The Python implementation of GPHEstimator() matches the MQL5 specification exactly: the same bandwidth exponent (g = 0.65), the same minimum frequency count (m ≥ 15), the same DFT computation, and the same OLS regression. It was coded independently and cross‑checked against the MQL5 output in three sessions.
Finding 1: The pooled d estimate is −0.006, consistent with the random walk boundary
Applying GPH to all 27,930 NY session bars pooled together gives d = −0.006, implying H = 0.494. This is within 0.005 of the Part 2 pooled Hurst result (H = 0.511 by confidence‑weighted blend). The two estimators agree that US100 M1 operates near the random walk boundary. The R² of the pooled regression is 0.0001—effectively zero—confirming that the log‑periodogram has no meaningful linear slope near zero frequency.

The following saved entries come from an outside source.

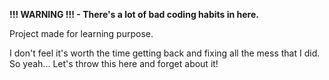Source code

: **!!! WARNING !!! - There's a lot of bad coding habits in here.**


Project made for learning purpose.

I don't feel it's worth the time getting back and fixing all the mess that I did. So yeah... Let's throw this here and forget about it!
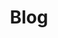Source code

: ---
layout: blog
title: Blog
excerpt: Comment, insights and occasional trivia from the SCVO Labs team.
permalink: /blog/
---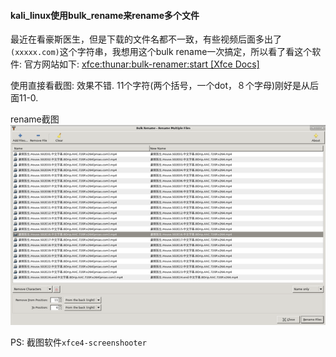 #### kali_linux使用bulk_rename来rename多个文件
最近在看豪斯医生，但是下载的文件名都不一致，有些视频后面多出了`(xxxxx.com)`这个字符串，我想用这个bulk rename一次搞定，所以看了看这个软件:
官方网站如下: [xfce:thunar:bulk-renamer:start [Xfce Docs]](http://docs.xfce.org/xfce/thunar/bulk-renamer/start)

使用直接看截图: 效果不错. 11个字符(两个括号，一个dot，８个字母)刚好是从后面11-0. 

rename截图<img src='https://github.com/hmchzb19/hmchzb19.github.io/blob/master/screenshots/rename.png'>

PS: 截图软件`xfce4-screenshooter`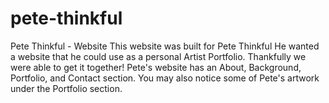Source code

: # pete-thinkful
Pete Thinkful - Website 
This website was built for Pete Thinkful
He wanted a website that he could use as a personal Artist Portfolio.
Thankfully we were able to get it together!
Pete's website has an About, Background, Portfolio, and Contact section.
You may also notice some of Pete's artwork under the Portfolio section.
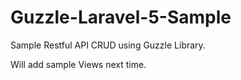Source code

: # Guzzle-Laravel-5-Sample

Sample Restful API CRUD using Guzzle Library.

Will add sample Views next time.
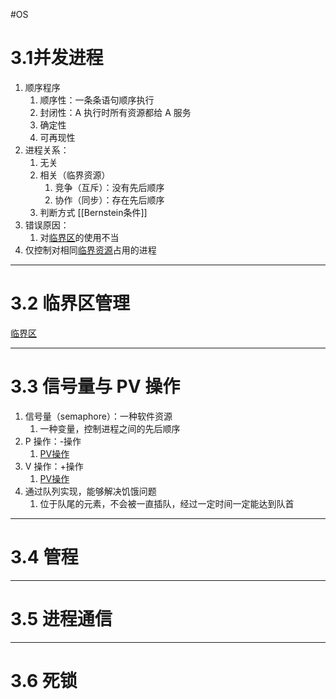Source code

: #OS


# 3.1并发进程
1. 顺序程序
	1. 顺序性：一条条语句顺序执行
	2. 封闭性：A 执行时所有资源都给 A 服务
	3. 确定性
	4. 可再现性
2. 进程关系：
	1. 无关
	2. 相关（临界资源）
		1. 竞争（互斥）：没有先后顺序
		2. 协作（同步）：存在先后顺序
	3. 判断方式 [[Bernstein条件]]
3. 错误原因：
	1. 对[临界区](临界区.md)的使用不当
4. 仅控制对相同[临界资源](临界资源.md)占用的进程

---
# 3.2 临界区管理
[临界区](临界区.md)

---
# 3.3 信号量与 PV 操作
1. 信号量（semaphore）：一种软件资源
	1. 一种变量，控制进程之间的先后顺序
2. P 操作：-操作
	1. [PV操作](PV操作.md)
3. V 操作：+操作
	1. [PV操作](PV操作.md)
4. 通过队列实现，能够解决饥饿问题
	1. 位于队尾的元素，不会被一直插队，经过一定时间一定能达到队首

---
# 3.4 管程

---
# 3.5 进程通信

---
# 3.6 死锁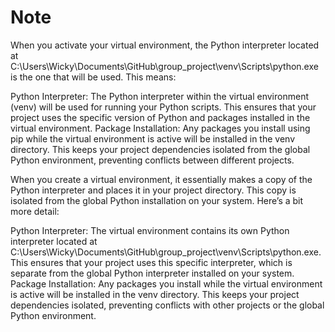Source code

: # Note

When you activate your virtual environment, the Python interpreter located at C:\Users\Wicky\Documents\GitHub\group_project\venv\Scripts\python.exe is the one that will be used. This means:

Python Interpreter: The Python interpreter within the virtual environment (venv) will be used for running your Python scripts. This ensures that your project uses the specific version of Python and packages installed in the virtual environment.
Package Installation: Any packages you install using pip while the virtual environment is active will be installed in the venv directory. This keeps your project dependencies isolated from the global Python environment, preventing conflicts between different projects.

When you create a virtual environment, it essentially makes a copy of the Python interpreter and places it in your project directory. This copy is isolated from the global Python installation on your system. Here’s a bit more detail:

Python Interpreter: The virtual environment contains its own Python interpreter located at C:\Users\Wicky\Documents\GitHub\group_project\venv\Scripts\python.exe. This ensures that your project uses this specific interpreter, which is separate from the global Python interpreter installed on your system.
Package Installation: Any packages you install while the virtual environment is active will be installed in the venv directory. This keeps your project dependencies isolated, preventing conflicts with other projects or the global Python environment.

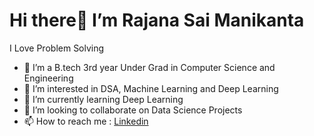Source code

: # Hi there👋 I’m Rajana Sai Manikanta
I Love Problem Solving
- 🔭 I’m a B.tech 3rd year Under Grad in Computer Science and Engineering
- 👀 I’m interested in DSA, Machine Learning and Deep Learning
- 🌱 I’m currently learning Deep Learning
- 💞️ I’m looking to collaborate on Data Science Projects
- 📫 How to reach me : <a href = "https://www.linkedin.com/in/sai-manikanta-rajana-346049199/"> Linkedin </a> 

<!---
r-smk/r-smk is a ✨ special ✨ repository because its `README.md` (this file) appears on your GitHub profile.
You can click the Preview link to take a look at your changes.
--->
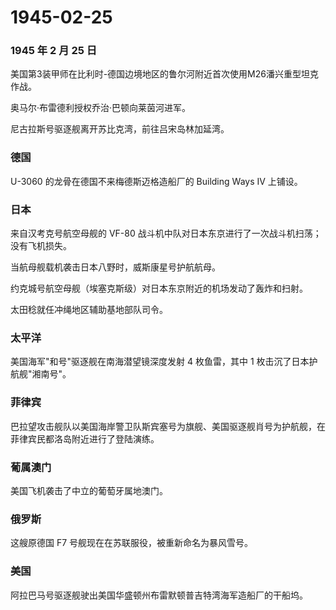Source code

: # 1945-02-25

### 1945 年 2 月 25 日

美国第3装甲师在比利时-德国边境地区的鲁尔河附近首次使用M26潘兴重型坦克作战。

奥马尔·布雷德利授权乔治·巴顿向莱茵河进军。

尼古拉斯号驱逐舰离开苏比克湾，前往吕宋岛林加延湾。

### 德国

U-3060 的龙骨在德国不来梅德斯迈格造船厂的 Building Ways IV 上铺设。

### 日本

来自汉考克号航空母舰的 VF-80
战斗机中队对日本东京进行了一次战斗机扫荡；没有飞机损失。

当航母舰载机袭击日本八野时，威斯康星号护航航母。

约克城号航空母舰（埃塞克斯级）对日本东京附近的机场发动了轰炸和扫射。

太田稔就任冲绳地区辅助基地部队司令。

### 太平洋

美国海军"和号"驱逐舰在南海潜望镜深度发射 4 枚鱼雷，其中 1
枚击沉了日本护航舰"湘南号"。

### 菲律宾

巴拉望攻击舰队以美国海岸警卫队斯宾塞号为旗舰、美国驱逐舰肖号为护航舰，在菲律宾民都洛岛附近进行了登陆演练。

### 葡属澳门

美国飞机袭击了中立的葡萄牙属地澳门。

### 俄罗斯

这艘原德国 F7 号舰现在在苏联服役，被重新命名为暴风雪号。

### 美国

阿拉巴马号驱逐舰驶出美国华盛顿州布雷默顿普吉特湾海军造船厂的干船坞。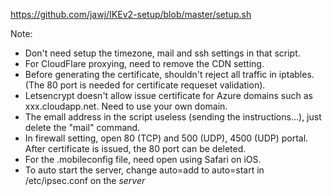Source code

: https://github.com/jawj/IKEv2-setup/blob/master/setup.sh

Note:
- Don't need setup the timezone, mail and ssh settings in that script.
- For CloudFlare proxying, need to remove the CDN setting.
- Before generating the certificate, shouldn't reject all traffic in iptables. (The 80 port is needed for certificate requeset validation).
- Letsencrypt doesn't allow issue certificate for Azure domains such as xxx.cloudapp.net. Need to use your own domain.
- The emall address in the script useless (sending the instructions...), just delete the "mail" command.
- In firewall setting, open 80 (TCP) and 500 (UDP), 4500 (UDP) portal. After certificate is issued, the 80 port can be deleted.
- For the .mobileconfig file, need open using Safari on iOS.
- To auto start the server, change auto=add to auto=start in /etc/ipsec.conf on the *server*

Fig. 1: Distribution of session-level GPH d estimates (left) and d against implied H = d + 0.5 (right). 72 sessions, US100 M1, January–May 2026.
Finding 2: Session‑level d is highly variable, with a mean near zero
Across 72 sessions, the mean d is −0.016 and the median is −0.012. The standard deviation is 0.153. The interquartile range runs from −0.124 to 0.084. A small negative bias is present—consistent with the mild anti‑persistence suggested by Part 2's rolling mean of H ≈ 0.48—but it is not significant relative to the session‑to‑session variance.

Fig. 2: Session-by-session GPH d across 72 sessions. Green: d below −0.1. Red: d above 0.1. Blue: near-zero d. Line: 5-session rolling mean.
Finding 3: The d distribution is trimodal by regime
Classifying sessions by the regime thresholds introduced in the Practical Interpretation section gives the following breakdown across 72 sessions: 21 sessions (29.2%) with d below −0.1, indicating predominantly anti‑persistent behavior; 34 sessions (47.2%) with d in the near‑zero band from −0.1 to 0.1; and 17 sessions (23.6%) with d above 0.1, consistent with positive long memory. The majority of sessions fall in the near‑zero band, but the tails are populated. No single regime dominates.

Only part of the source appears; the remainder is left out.